Stored data
+---+
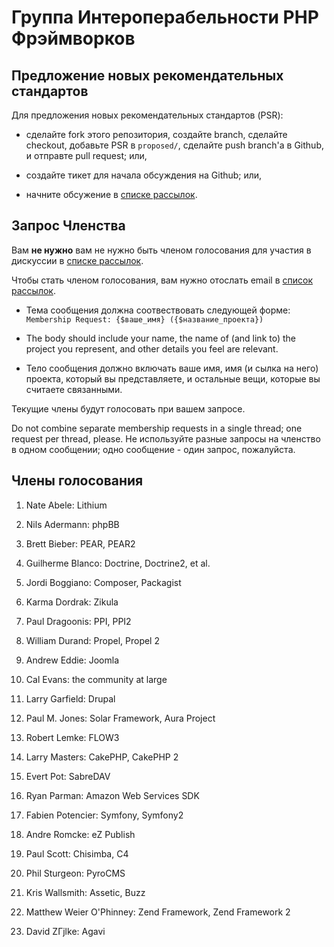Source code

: Группа Интероперабельности PHP Фрэймворков
====================================


Предложение новых рекомендательных стандартов
------------------------------------

Для предложения новых рекомендательных стандартов (PSR):

- сделайте fork этого репозитория, создайте branch, сделайте checkout, добавьте PSR в
  `proposed/`, сделайте push branch'а в Github, и отправте pull request; или,

- создайте тикет для начала обсуждения на Github; или,

- начните обсужение в [списке рассылок][].

[списке рассылок]: http://groups.google.com/group/php-fig/
[список рассылок]: http://groups.google.com/group/php-fig/

Запрос Членства
---------------------

Вам **не нужно** вам не нужно быть членом голосования для участия в дискуссии в [списке рассылок][].

Чтобы стать членом голосования, вам нужно отослать email в [список рассылок][].

- Тема сообщения должна соотвествовать следующей форме: `Membership Request: {$ваше_имя} ({$название_проекта})`

- The body should include your name, the name of (and link to) the project you
  represent, and other details you feel are relevant.
- Тело сообщения должно включать ваше имя, имя (и сылка на него) проекта, который вы представляете, и остальные вещи, которые вы считаете связанными.

Текущие члены будут голосовать при вашем запросе.

Do not combine separate membership requests in a single thread; one request
per thread, please.
Не используйте разные запросы на членство в одном сообщении; одно сообщение - один запрос, пожалуйста.



Члены голосования
--------------

1. Nate Abele: Lithium

1. Nils Adermann: phpBB

1. Brett Bieber: PEAR, PEAR2
    
1. Guilherme Blanco: Doctrine, Doctrine2, et al.

1. Jordi Boggiano: Composer, Packagist

1. Karma Dordrak: Zikula

1. Paul Dragoonis: PPI, PPI2

1. William Durand: Propel, Propel 2

1. Andrew Eddie: Joomla

1. Cal Evans: the community at large

1. Larry Garfield: Drupal

1. Paul M. Jones: Solar Framework, Aura Project

1. Robert Lemke: FLOW3

1. Larry Masters: CakePHP, CakePHP 2

1. Evert Pot: SabreDAV

1. Ryan Parman: Amazon Web Services SDK

1. Fabien Potencier: Symfony, Symfony2

1. Andre Romcke: eZ Publish

1. Paul Scott: Chisimba, C4

1. Phil Sturgeon: PyroCMS

1. Kris Wallsmith: Assetic, Buzz

1. Matthew Weier O'Phinney: Zend Framework, Zend Framework 2

1. David ZГјlke: Agavi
+---+
> **Assignment**
With all pictures removed, reproduce the lines from the top of the entries above through the line containing "1. Evert Pot: SabreDAV", exactly as written.

> **Reply to the task**
Source code

: Группа Интероперабельности PHP Фрэймворков
====================================


Предложение новых рекомендательных стандартов
------------------------------------

Для предложения новых рекомендательных стандартов (PSR):

- сделайте fork этого репозитория, создайте branch, сделайте checkout, добавьте PSR в
  `proposed/`, сделайте push branch'а в Github, и отправте pull request; или,

- создайте тикет для начала обсуждения на Github; или,

- начните обсужение в [списке рассылок][].

[списке рассылок]: http://groups.google.com/group/php-fig/
[список рассылок]: http://groups.google.com/group/php-fig/

Запрос Членства
---------------------

Вам **не нужно** вам не нужно быть членом голосования для участия в дискуссии в [списке рассылок][].

Чтобы стать членом голосования, вам нужно отослать email в [список рассылок][].

- Тема сообщения должна соотвествовать следующей форме: `Membership Request: {$ваше_имя} ({$название_проекта})`

- The body should include your name, the name of (and link to) the project you
  represent, and other details you feel are relevant.
- Тело сообщения должно включать ваше имя, имя (и сылка на него) проекта, который вы представляете, и остальные вещи, которые вы считаете связанными.

Текущие члены будут голосовать при вашем запросе.

Do not combine separate membership requests in a single thread; one request
per thread, please.
Не используйте разные запросы на членство в одном сообщении; одно сообщение - один запрос, пожалуйста.



Члены голосования
--------------

1. Nate Abele: Lithium

1. Nils Adermann: phpBB

1. Brett Bieber: PEAR, PEAR2
    
1. Guilherme Blanco: Doctrine, Doctrine2, et al.

1. Jordi Boggiano: Composer, Packagist

1. Karma Dordrak: Zikula

1. Paul Dragoonis: PPI, PPI2

1. William Durand: Propel, Propel 2

1. Andrew Eddie: Joomla

1. Cal Evans: the community at large

1. Larry Garfield: Drupal

1. Paul M. Jones: Solar Framework, Aura Project

1. Robert Lemke: FLOW3

1. Larry Masters: CakePHP, CakePHP 2

1. Evert Pot: SabreDAV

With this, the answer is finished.